Of course, you sweeten it with an artificial sweetener. Apparently, citrus is
Mother Nature's diuretic, and when drinking so many fluids, it helps keep one
from retaining them. At that time, we were taught that "Minute Maid" frozen
lemon juice (found in any grocery store's frozen juice department) was the
best as it had no preservatives or additives. I still do this every morning
that it is at all possible. Sometimes, especially when traveling, one does not
wish to make too many rest stops, or the pure unsweetened lemon juice is not
readily available. In either case, it's up to the individual.

12. put on my workout suit (difference from the casual clothes I put on after
arriving home from work) around 8:30 p.m. That motivates and remind me that
after the children are bath and in bed. It's time to treat myself to working
out. And no matter how tired I am having on the workout suit helps.

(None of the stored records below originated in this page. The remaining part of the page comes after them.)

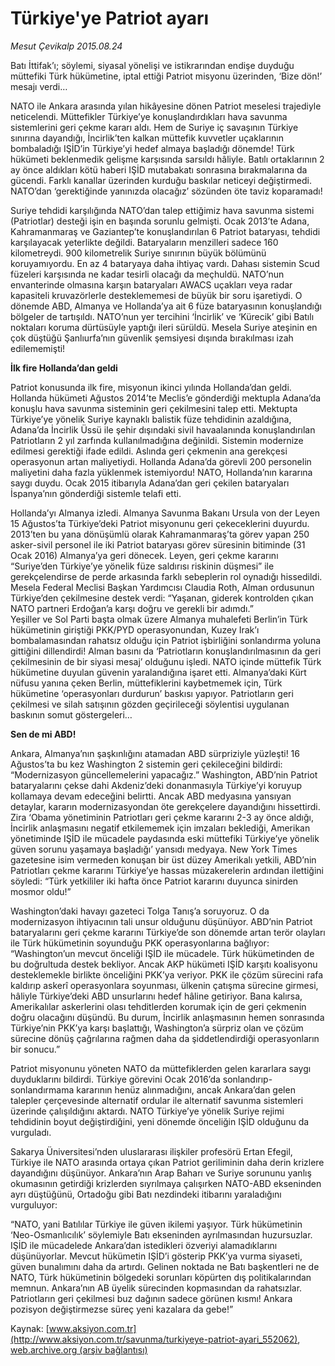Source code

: # Türkiye'ye Patriot ayarı

*Mesut Çevikalp 2015.08.24*

<div class="pNewsDetailMainContent ctx_content" itemprop="articleBody">
 <p>
  Batı İttifak’ı; söylemi, siyasal yönelişi ve istikrarından endişe duyduğu müttefiki Türk hükümetine, iptal ettiği Patriot misyonu üzerinden, ‘Bize dön!’ mesajı verdi…
 </p>
 <p>
  NATO ile Ankara arasında yılan hikâyesine dönen Patriot meselesi trajediyle neticelendi. Müttefikler Türkiye’ye konuşlandırdıkları hava savunma sistemlerini geri çekme kararı aldı. Hem de Suriye iç savaşının Türkiye sınırına dayandığı, İncirlik’ten kalkan müttefik kuvvetler uçaklarının bombaladığı IŞİD’in Türkiye’yi hedef almaya başladığı dönemde! Türk hükümeti beklenmedik gelişme karşısında sarsıldı hâliyle. Batılı ortaklarının 2 ay önce aldıkları kötü haberi IŞİD mutabakatı sonrasına bırakmalarına da gücendi. Farklı kanallar üzerinden kurduğu baskılar neticeyi değiştirmedi. NATO’dan ‘gerektiğinde yanınızda olacağız’ sözünden öte taviz koparamadı!
 </p>
 <p>
  Suriye tehdidi karşılığında NATO’dan talep ettiğimiz hava savunma sistemi (Patriotlar) desteği işin en başında sorunlu gelmişti. Ocak 2013’te Adana, Kahramanmaraş ve Gaziantep’te konuşlandırılan 6 Patriot bataryası, tehdidi karşılayacak yeterlikte değildi. Bataryaların menzilleri sadece 160 kilometreydi. 900 kilometrelik Suriye sınırının büyük bölümünü koruyamıyordu. En az 4 bataryaya daha ihtiyaç vardı. Dahası sistemin Scud füzeleri karşısında ne kadar tesirli olacağı da meçhuldü. NATO’nun envanterinde olmasına karşın bataryaları AWACS uçakları veya radar kapasiteli kruvazörlerle desteklememesi de büyük bir soru işaretiydi. O dönemde ABD, Almanya ve Hollanda’ya ait 6 füze bataryasının konuşlandığı bölgeler de tartışıldı. NATO’nun yer tercihini ‘İncirlik’ ve ‘Kürecik’ gibi Batılı noktaları koruma dürtüsüyle yaptığı ileri sürüldü. Mesela Suriye ateşinin en çok düştüğü Şanlıurfa’nın güvenlik şemsiyesi dışında bırakılması izah edilememişti!
 </p>
 <p>
  <strong>
   İlk fire Hollanda’dan geldi
  </strong>
 </p>
 <p>
  Patriot konusunda ilk fire, misyonun ikinci yılında Hollanda’dan geldi. Hollanda hükümeti Ağustos 2014’te Meclis’e gönderdiği mektupla Adana’da konuşlu hava savunma sisteminin geri çekilmesini talep etti. Mektupta Türkiye’ye yönelik Suriye kaynaklı balistik füze tehdidinin azaldığına, Adana’da İncirlik Üssü ile şehir dışındaki sivil havaalanında konuşlandırılan Patriotların 2 yıl zarfında kullanılmadığına değinildi. Sistemin modernize edilmesi gerektiği ifade edildi. Aslında geri çekmenin ana gerekçesi operasyonun artan maliyetiydi. Hollanda Adana’da görevli 200 personelin maliyetini daha fazla yüklenmek istemiyordu! NATO, Hollanda’nın kararına saygı duydu. Ocak 2015 itibarıyla Adana’dan geri çekilen bataryaları İspanya’nın gönderdiği sistemle telafi etti.
 </p>
 <p>
  Hollanda’yı Almanya izledi. Almanya Savunma Bakanı Ursula von der Leyen 15 Ağustos’ta Türkiye’deki Patriot misyonunu geri çekeceklerini duyurdu. 2013’ten bu yana dönüşümlü olarak Kahramanmaraş’ta görev yapan 250 asker-sivil personel ile iki Patriot bataryası görev süresinin bitiminde (31 Ocak 2016) Almanya’ya geri dönecek. Leyen, geri çekme kararını “Suriye’den Türkiye’ye yönelik füze saldırısı riskinin düşmesi” ile gerekçelendirse de perde arkasında farklı sebeplerin rol oynadığı hissedildi. Mesela Federal Meclisi Başkan Yardımcısı Claudia Roth, Alman ordusunun Türkiye’den çekilmesine destek verdi: “Yaşanan, giderek kontrolden çıkan NATO partneri Erdoğan’a karşı doğru ve gerekli bir adımdı.”
  <br>
   Yeşiller ve Sol Parti başta olmak üzere Almanya muhalefeti Berlin’in Türk hükümetinin giriştiği PKK/PYD operasyonundan, Kuzey Irak’ı bombalamasından rahatsız olduğu için Patriot işbirliğini sonlandırma yoluna gittiğini dillendirdi! Alman basını da ‘Patriotların konuşlandırılmasının da geri çekilmesinin de bir siyasi mesaj’ olduğunu işledi. NATO içinde müttefik Türk hükümetine duyulan güvenin yaralandığına işaret etti. Almanya’daki Kürt nüfusu yanına çeken Berlin, müttefiklerini kaybetmemek için, Türk hükümetine ‘operasyonları durdurun’ baskısı yapıyor. Patriotların geri çekilmesi ve silah satışının gözden geçirileceği söylentisi uygulanan baskının somut göstergeleri…
  </br>
 </p>
 <p>
  <strong>
   Sen de mi ABD!
  </strong>
 </p>
 <p>
  Ankara, Almanya’nın şaşkınlığını atamadan ABD sürpriziyle yüzleşti! 16 Ağustos’ta bu kez Washington 2 sistemin geri çekileceğini bildirdi: “Modernizasyon güncellemelerini yapacağız.” Washington, ABD’nin Patriot bataryalarını çekse dahi Akdeniz’deki donanmasıyla Türkiye’yi koruyup kollamaya devam edeceğini belirtti. Ancak ABD medyasına yansıyan detaylar, kararın modernizasyondan öte gerekçelere dayandığını hissettirdi. Zira ‘Obama yönetiminin Patriotları geri çekme kararını 2-3 ay önce aldığı, İncirlik anlaşmasını negatif etkilememek için imzaları beklediği, Amerikan yönetiminde IŞİD ile mücadele paydasında eski müttefiki Türkiye’ye yönelik güven sorunu yaşamaya başladığı’ yansıdı medyaya. New York Times gazetesine isim vermeden konuşan bir üst düzey Amerikalı yetkili, ABD’nin Patriotları çekme kararını Türkiye’ye hassas müzakerelerin ardından ilettiğini söyledi: “Türk yetkililer iki hafta önce Patriot kararını duyunca sinirden mosmor oldu!”
 </p>
 <p>
  Washington’daki havayı gazeteci Tolga Tanış’a soruyoruz. O da modernizasyon ihtiyacının tali unsur olduğunu düşünüyor. ABD’nin Patriot bataryalarını geri çekme kararını Türkiye’de son dönemde artan terör olayları ile Türk hükümetinin soyunduğu PKK operasyonlarına bağlıyor: “Washington’un mevcut önceliği IŞİD ile mücadele. Türk hükümetinden de bu doğrultuda destek bekliyor. Ancak AKP hükümeti IŞİD karşıtı koalisyonu desteklemekle birlikte önceliğini PKK’ya veriyor. PKK ile çözüm sürecini rafa kaldırıp askerî operasyonlara soyunması, ülkenin çatışma sürecine girmesi, hâliyle Türkiye’deki ABD unsurlarını hedef hâline getiriyor. Bana kalırsa, Amerikalılar askerlerini olası tehditlerden korumak için de geri çekmenin doğru olacağını düşündü. Bu durum, İncirlik anlaşmasının hemen sonrasında Türkiye’nin PKK’ya karşı başlattığı, Washington’a sürpriz olan ve çözüm sürecine dönüş çağrılarına rağmen daha da şiddetlendirdiği operasyonların bir sonucu.”
 </p>
 <p>
  Patriot misyonunu yöneten NATO da müttefiklerden gelen kararlara saygı duyduklarını bildirdi. Türkiye görevini Ocak 2016’da sonlandırıp-sonlandırmama kararının henüz alınmadığını, ancak Ankara’dan gelen talepler çerçevesinde alternatif ordular ile alternatif savunma sistemleri üzerinde çalışıldığını aktardı. NATO Türkiye’ye yönelik Suriye rejimi tehdidinin boyut değiştirdiğini, yeni dönemde önceliğin IŞİD olduğunu da vurguladı.
 </p>
 <p>
  Sakarya Üniversitesi’nden uluslararası ilişkiler profesörü Ertan Efegil, Türkiye ile NATO arasında ortaya çıkan Patriot geriliminin daha derin krizlere dayandığını düşünüyor. Ankara’nın Arap Baharı ve Suriye sorununu yanlış okumasının getirdiği krizlerden sıyrılmaya çalışırken NATO-ABD ekseninden ayrı düştüğünü, Ortadoğu gibi Batı nezdindeki itibarını yaraladığını vurguluyor:
 </p>
 <p>
  “NATO, yani Batılılar Türkiye ile güven ikilemi yaşıyor. Türk hükümetinin ‘Neo-Osmanlıcılık’ söylemiyle Batı ekseninden ayrılmasından huzursuzlar. IŞİD ile mücadelede Ankara’dan istedikleri özveriyi alamadıklarını düşünüyorlar. Mevcut hükümetin IŞİD’i gösterip PKK’ya vurma siyaseti, güven bunalımını daha da artırdı. Gelinen noktada ne Batı başkentleri ne de NATO, Türk hükümetinin bölgedeki sorunları köpürten dış politikalarından memnun. Ankara’nın AB üyelik sürecinden kopmasından da rahatsızlar. Patriotların geri çekilmesi buz dağının sadece görünen kısmı! Ankara pozisyon değiştirmezse süreç yeni kazalara da gebe!”
 </p>
 <p>
 </p>
</div>


Kaynak: [www.aksiyon.com.tr](http://www.aksiyon.com.tr/savunma/turkiyeye-patriot-ayari_552062), [web.archive.org (arşiv bağlantısı)](http://web.archive.org/web/20151225151301/http://www.aksiyon.com.tr/savunma/turkiyeye-patriot-ayari_552062)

13. In response to suggestion that you chew gum to relieve the need to chew, 
I disagree. I have read and been told that chewing gum merely stimulates the 
gastric juices. The saliva that is produced while chewing goes down to the stomach, 
thus fooling the stomach into thinking there is food to be digested. In my opinion and 
others, this merely causes you to be hungrier. I advise people drink a class of water or
chew on (fine) ice

14.  To figure out how many calories to have per day, take your target weight
and multiple by 13 if you are not active, 15 if you are moderately active, and
17 if very active. This will provide you with the correct calories to eat per
day to support the weight you WANT to be. The extra weight will eventually go
away

15. Just moving around burns calories. Maximize this potential by doing little
things all day. Instead of an elevator, take the stairs or my favorite, get a
long phone cord so that you can pace around while talking.